Of the lines in the listing below, count those containing "NEXT". Provide the count and nothing else.
● ● ● ● ●
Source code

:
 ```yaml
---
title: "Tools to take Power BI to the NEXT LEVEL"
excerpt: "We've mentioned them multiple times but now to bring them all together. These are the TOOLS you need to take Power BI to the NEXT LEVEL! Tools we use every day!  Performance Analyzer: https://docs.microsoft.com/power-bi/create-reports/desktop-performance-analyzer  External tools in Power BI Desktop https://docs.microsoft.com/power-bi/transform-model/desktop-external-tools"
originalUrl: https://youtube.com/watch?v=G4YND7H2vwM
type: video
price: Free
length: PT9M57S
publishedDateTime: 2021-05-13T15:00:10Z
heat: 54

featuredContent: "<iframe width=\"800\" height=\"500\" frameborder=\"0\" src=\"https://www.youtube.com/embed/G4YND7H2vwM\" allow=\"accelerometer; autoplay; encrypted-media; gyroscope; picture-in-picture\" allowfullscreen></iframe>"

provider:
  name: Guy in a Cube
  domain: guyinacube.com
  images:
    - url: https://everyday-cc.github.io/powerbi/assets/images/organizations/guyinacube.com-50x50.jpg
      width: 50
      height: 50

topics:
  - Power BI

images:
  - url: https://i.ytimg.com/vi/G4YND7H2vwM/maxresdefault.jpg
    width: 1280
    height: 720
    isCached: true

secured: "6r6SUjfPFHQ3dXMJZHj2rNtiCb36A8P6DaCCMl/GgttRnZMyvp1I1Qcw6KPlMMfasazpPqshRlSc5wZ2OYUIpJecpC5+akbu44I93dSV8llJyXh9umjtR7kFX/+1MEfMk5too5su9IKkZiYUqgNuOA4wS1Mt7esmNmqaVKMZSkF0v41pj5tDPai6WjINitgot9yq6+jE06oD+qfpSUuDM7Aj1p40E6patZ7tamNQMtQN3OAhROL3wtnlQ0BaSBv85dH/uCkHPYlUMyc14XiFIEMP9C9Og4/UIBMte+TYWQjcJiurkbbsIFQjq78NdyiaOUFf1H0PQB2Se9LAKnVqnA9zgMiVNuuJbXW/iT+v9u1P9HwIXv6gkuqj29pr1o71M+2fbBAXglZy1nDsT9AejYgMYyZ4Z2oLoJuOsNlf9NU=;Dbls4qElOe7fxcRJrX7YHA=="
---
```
● ● ● ● ●
▶ Response for this exercise
2